─── RECORDS

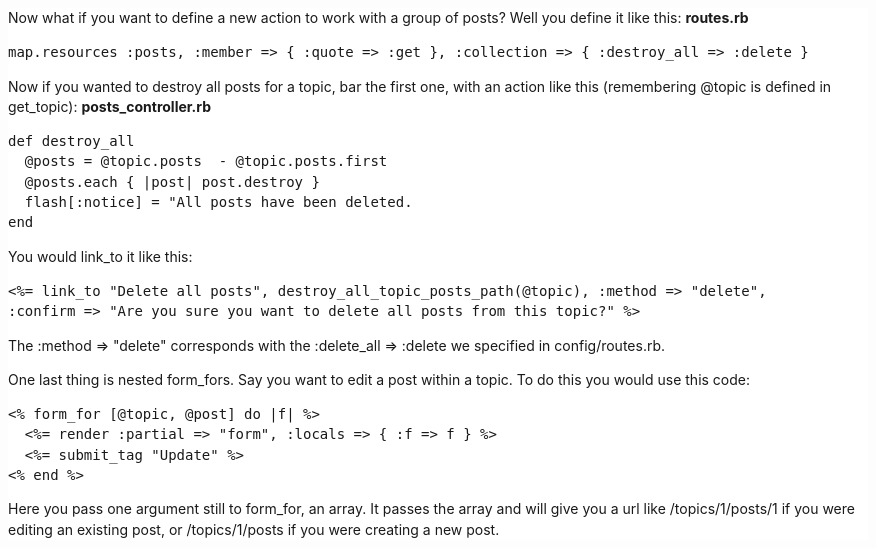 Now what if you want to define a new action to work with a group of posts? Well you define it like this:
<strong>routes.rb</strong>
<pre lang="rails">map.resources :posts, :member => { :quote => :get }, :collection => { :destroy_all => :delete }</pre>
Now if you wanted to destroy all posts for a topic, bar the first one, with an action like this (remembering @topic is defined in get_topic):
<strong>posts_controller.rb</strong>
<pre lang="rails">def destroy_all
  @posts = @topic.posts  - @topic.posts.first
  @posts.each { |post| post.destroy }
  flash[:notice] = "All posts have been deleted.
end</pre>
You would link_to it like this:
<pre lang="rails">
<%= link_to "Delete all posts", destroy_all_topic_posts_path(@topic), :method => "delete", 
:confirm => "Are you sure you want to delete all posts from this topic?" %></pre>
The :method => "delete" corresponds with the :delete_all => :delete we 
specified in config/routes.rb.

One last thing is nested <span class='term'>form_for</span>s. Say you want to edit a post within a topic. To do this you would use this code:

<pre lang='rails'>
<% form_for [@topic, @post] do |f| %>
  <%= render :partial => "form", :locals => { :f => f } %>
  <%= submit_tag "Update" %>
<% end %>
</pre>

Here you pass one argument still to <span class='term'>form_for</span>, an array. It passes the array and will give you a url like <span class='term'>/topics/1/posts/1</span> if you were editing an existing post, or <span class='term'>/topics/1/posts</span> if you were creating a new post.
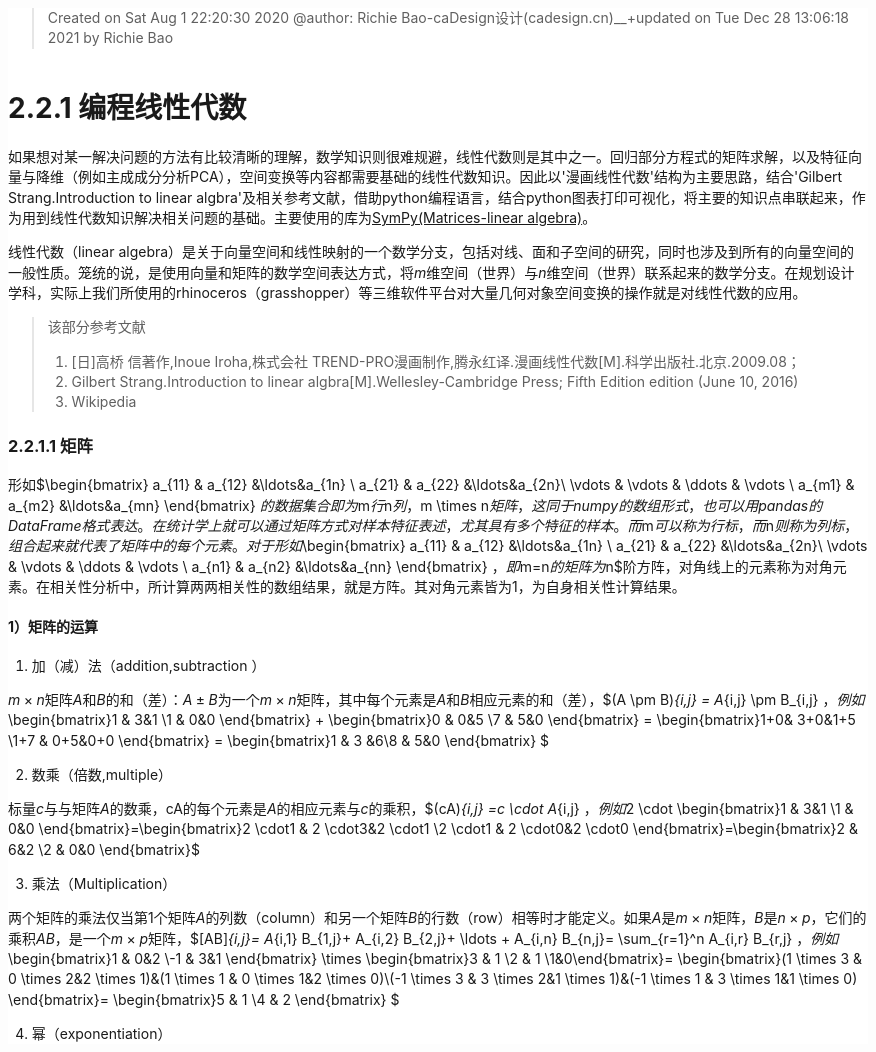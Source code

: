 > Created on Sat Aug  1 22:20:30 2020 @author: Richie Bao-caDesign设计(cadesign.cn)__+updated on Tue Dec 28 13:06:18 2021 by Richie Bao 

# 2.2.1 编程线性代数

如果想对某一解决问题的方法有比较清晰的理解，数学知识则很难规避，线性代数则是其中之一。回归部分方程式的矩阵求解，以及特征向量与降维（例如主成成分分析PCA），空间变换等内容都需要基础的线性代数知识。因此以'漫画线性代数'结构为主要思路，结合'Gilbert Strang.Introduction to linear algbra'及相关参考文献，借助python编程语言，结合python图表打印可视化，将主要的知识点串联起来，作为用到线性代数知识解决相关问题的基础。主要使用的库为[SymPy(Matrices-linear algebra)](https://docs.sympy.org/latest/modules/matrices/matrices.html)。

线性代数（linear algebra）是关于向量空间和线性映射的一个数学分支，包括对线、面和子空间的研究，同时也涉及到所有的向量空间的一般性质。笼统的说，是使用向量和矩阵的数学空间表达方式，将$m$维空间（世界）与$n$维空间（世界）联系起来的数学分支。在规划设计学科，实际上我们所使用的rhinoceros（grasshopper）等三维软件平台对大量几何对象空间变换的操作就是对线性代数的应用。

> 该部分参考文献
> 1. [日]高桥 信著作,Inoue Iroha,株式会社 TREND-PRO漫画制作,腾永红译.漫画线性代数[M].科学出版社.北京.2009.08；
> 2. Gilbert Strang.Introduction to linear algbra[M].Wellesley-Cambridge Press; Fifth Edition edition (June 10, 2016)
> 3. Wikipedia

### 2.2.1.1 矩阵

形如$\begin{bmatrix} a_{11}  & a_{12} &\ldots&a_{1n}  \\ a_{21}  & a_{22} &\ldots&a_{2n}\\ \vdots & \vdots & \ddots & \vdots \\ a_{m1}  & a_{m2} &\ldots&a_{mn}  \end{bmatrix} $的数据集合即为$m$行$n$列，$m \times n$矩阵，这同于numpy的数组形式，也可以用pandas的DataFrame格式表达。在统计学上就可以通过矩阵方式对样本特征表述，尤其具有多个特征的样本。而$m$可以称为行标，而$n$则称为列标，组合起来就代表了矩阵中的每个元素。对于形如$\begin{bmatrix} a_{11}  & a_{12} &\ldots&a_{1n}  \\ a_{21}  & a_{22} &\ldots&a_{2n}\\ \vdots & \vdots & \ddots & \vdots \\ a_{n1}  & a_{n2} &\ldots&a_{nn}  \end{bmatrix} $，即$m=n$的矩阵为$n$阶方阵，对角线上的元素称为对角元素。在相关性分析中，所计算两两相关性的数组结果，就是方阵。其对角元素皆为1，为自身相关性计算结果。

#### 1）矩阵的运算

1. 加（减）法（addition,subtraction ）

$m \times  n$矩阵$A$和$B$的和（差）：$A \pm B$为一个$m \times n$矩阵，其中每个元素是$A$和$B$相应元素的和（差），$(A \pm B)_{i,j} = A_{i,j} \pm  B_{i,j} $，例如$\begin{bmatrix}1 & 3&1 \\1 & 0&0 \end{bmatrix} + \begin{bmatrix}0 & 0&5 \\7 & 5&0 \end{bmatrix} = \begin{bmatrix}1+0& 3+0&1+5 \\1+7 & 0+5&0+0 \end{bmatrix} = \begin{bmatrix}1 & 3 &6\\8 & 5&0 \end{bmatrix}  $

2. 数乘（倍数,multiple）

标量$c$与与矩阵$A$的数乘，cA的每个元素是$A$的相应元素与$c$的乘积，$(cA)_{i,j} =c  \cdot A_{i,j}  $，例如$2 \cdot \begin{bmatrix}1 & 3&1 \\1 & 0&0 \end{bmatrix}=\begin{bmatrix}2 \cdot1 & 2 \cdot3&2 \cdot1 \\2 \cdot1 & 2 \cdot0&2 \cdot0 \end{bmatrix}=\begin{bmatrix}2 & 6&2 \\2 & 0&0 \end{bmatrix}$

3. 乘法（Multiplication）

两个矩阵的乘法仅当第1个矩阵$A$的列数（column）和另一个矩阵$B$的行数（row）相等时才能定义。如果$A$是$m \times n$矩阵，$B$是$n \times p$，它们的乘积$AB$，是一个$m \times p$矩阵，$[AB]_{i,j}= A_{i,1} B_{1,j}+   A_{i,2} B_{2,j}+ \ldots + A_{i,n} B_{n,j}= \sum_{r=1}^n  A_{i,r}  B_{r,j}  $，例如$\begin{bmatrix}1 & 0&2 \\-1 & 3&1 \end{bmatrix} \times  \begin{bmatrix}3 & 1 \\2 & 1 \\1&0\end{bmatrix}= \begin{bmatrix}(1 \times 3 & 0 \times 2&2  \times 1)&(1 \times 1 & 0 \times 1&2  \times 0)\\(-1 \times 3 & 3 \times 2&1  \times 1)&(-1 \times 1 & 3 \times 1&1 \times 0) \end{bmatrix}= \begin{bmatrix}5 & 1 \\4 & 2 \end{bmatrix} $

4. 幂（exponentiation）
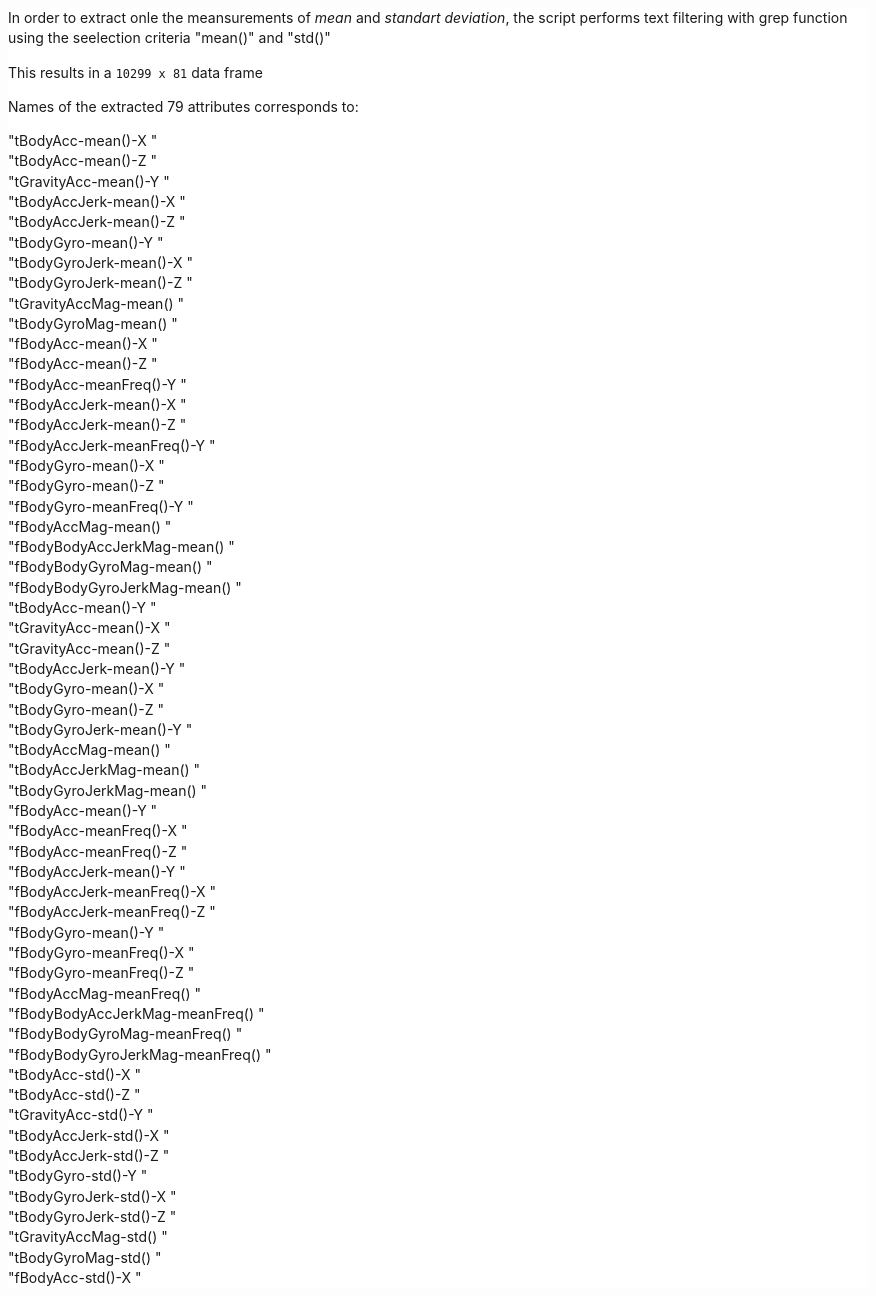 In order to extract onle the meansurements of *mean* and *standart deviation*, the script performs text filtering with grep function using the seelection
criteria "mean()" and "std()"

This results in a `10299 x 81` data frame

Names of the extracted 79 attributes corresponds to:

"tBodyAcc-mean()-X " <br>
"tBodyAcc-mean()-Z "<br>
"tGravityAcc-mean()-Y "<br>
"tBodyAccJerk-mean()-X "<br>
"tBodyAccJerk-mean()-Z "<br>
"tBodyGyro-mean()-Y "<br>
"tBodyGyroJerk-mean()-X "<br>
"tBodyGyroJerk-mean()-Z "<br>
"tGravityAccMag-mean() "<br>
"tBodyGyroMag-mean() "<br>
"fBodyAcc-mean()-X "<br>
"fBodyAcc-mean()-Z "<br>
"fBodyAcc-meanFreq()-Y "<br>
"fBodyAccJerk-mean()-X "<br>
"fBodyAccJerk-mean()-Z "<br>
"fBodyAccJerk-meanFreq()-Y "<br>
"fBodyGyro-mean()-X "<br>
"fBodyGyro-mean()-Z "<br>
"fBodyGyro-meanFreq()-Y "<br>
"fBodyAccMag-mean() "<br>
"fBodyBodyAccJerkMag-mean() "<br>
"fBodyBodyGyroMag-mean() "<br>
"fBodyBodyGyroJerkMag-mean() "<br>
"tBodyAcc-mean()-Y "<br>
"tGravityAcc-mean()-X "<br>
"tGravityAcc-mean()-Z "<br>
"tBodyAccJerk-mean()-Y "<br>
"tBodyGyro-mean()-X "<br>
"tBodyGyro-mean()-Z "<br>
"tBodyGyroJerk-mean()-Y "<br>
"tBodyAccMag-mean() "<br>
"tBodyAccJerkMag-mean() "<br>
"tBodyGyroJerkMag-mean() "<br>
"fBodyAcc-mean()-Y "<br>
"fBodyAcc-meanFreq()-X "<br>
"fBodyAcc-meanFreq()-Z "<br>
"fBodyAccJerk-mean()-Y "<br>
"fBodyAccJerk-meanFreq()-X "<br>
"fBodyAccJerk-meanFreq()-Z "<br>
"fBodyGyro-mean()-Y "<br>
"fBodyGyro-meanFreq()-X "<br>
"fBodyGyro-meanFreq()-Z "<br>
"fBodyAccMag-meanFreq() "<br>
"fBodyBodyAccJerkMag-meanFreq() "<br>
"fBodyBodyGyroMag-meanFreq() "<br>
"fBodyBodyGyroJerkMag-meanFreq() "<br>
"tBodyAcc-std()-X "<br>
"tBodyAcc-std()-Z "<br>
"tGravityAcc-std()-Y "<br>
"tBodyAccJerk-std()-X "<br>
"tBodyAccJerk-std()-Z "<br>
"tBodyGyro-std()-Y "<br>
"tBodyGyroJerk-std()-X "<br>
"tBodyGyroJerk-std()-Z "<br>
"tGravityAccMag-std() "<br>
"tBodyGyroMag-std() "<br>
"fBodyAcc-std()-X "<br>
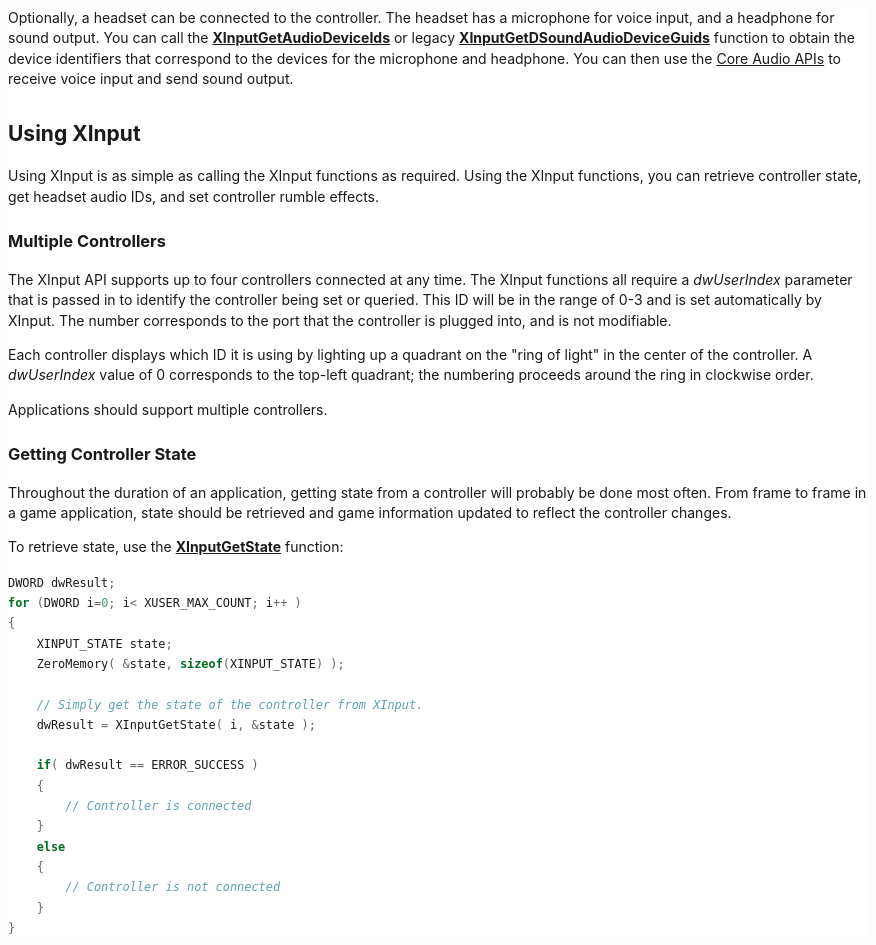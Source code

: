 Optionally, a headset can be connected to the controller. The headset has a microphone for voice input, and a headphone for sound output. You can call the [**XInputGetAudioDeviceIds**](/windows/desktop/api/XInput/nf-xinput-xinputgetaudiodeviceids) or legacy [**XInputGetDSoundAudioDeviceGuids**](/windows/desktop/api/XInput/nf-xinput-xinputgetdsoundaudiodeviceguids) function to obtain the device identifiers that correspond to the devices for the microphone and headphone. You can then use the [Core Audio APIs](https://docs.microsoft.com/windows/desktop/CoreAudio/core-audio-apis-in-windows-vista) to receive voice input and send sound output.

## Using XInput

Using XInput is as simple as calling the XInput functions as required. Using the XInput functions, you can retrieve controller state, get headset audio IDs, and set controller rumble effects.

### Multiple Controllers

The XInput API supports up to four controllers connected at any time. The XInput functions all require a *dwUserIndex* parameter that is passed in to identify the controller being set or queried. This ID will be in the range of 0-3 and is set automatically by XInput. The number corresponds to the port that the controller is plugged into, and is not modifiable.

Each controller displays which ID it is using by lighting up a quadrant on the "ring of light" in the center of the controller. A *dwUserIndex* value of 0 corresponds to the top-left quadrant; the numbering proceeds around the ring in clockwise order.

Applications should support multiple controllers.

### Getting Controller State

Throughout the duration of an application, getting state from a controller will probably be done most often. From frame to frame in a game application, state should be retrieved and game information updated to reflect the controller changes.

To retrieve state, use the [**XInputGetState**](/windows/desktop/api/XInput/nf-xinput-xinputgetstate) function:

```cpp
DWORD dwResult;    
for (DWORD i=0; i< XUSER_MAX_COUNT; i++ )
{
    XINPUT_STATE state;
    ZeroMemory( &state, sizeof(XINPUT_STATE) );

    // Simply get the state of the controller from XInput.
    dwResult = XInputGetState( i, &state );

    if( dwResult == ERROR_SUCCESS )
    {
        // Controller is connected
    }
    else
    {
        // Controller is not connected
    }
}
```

──────

### TASK OBJECTIVE
Each line of the data above containing the string "that" is to be copied.

### EXPECTED OUTPUT
: Optionally, a headset can be connected to the controller. The headset has a microphone for voice input, and a headphone for sound output. You can call the [**XInputGetAudioDeviceIds**](/windows/desktop/api/XInput/nf-xinput-xinputgetaudiodeviceids) or legacy [**XInputGetDSoundAudioDeviceGuids**](/windows/desktop/api/XInput/nf-xinput-xinputgetdsoundaudiodeviceguids) function to obtain the device identifiers that correspond to the devices for the microphone and headphone. You can then use the [Core Audio APIs](https://docs.microsoft.com/windows/desktop/CoreAudio/core-audio-apis-in-windows-vista) to receive voice input and send sound output.
The XInput API supports up to four controllers connected at any time. The XInput functions all require a *dwUserIndex* parameter that is passed in to identify the controller being set or queried. This ID will be in the range of 0-3 and is set automatically by XInput. The number corresponds to the port that the controller is plugged into, and is not modifiable.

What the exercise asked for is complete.